Government regulations constantly push physicians to balance patient interest and privacy concerns. A failure to navigate this balance can result in allegations of privacy violations. These violations can come with a steep penalty. Fortunately for medical professionals, that penalty will soon change.
First, some history: The United States Department of Health and Human Services (HHS) manages Health Insurance Portability and Accountability Act of 1996 (HIPPA) and Health Information Technology for Economic and Clinical Health Act (HITECH) violations. The agency recently released a publication to notify the public that it will exercise its discretion on how it regulates financial penalties for violations.
HITECH guides financial penalties. This law breaks HIPAA violations into four categories:
- Tier 1 — unintentional violations. Penalty could range from $100 to $50,000 per violation.
- Tier 2 — violation was result of reasonable cause, not willful neglect.

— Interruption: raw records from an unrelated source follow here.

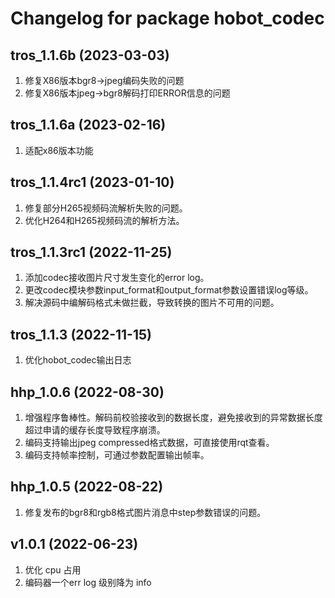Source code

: # Changelog for package hobot_codec

tros_1.1.6b (2023-03-03)
------------------
1. 修复X86版本bgr8->jpeg编码失败的问题
2. 修复X86版本jpeg->bgr8解码打印ERROR信息的问题

tros_1.1.6a (2023-02-16)
------------------
1. 适配x86版本功能

tros_1.1.4rc1 (2023-01-10)
------------------
1. 修复部分H265视频码流解析失败的问题。
1. 优化H264和H265视频码流的解析方法。

tros_1.1.3rc1 (2022-11-25)
------------------
1. 添加codec接收图片尺寸发生变化的error log。
2. 更改codec模块参数input_format和output_format参数设置错误log等级。
3. 解决源码中编解码格式未做拦截，导致转换的图片不可用的问题。

tros_1.1.3 (2022-11-15)
------------------
1. 优化hobot_codec输出日志

hhp_1.0.6 (2022-08-30)
------------------
1. 增强程序鲁棒性。解码前校验接收到的数据长度，避免接收到的异常数据长度超过申请的缓存长度导致程序崩溃。
2. 编码支持输出jpeg compressed格式数据，可直接使用rqt查看。
3. 编码支持帧率控制，可通过参数配置输出帧率。

hhp_1.0.5 (2022-08-22)
------------------
1. 修复发布的bgr8和rgb8格式图片消息中step参数错误的问题。


v1.0.1 (2022-06-23)
------------------
1. 优化 cpu 占用
2. 编码器一个err log 级别降为 info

Penalty could range from $1,000 to $50,000 per violation.
- Tier 3 — willful neglect, but corrected in a timely manner. Penalty ranges from $10,000 to $50,000 per violation.
- Tier 4 — willful neglect and not corrected in a timely manner. Penalty set at $50,000 per violation.
When lawmakers first passed the law in 2009, the penalty violation was set at a limit of $1.5 million per year. This was true regardless of the tier of the violation.
What will change? Lawmakers have changed the annual limit to reflect the tier of the violation. In 2019, the limit will change to $25,000 for a Tier 1 violation, $100,000 for a Tier 2 violation, $250,000 for a Tier 3 violation and $1.5 million for a Tier 4 violation.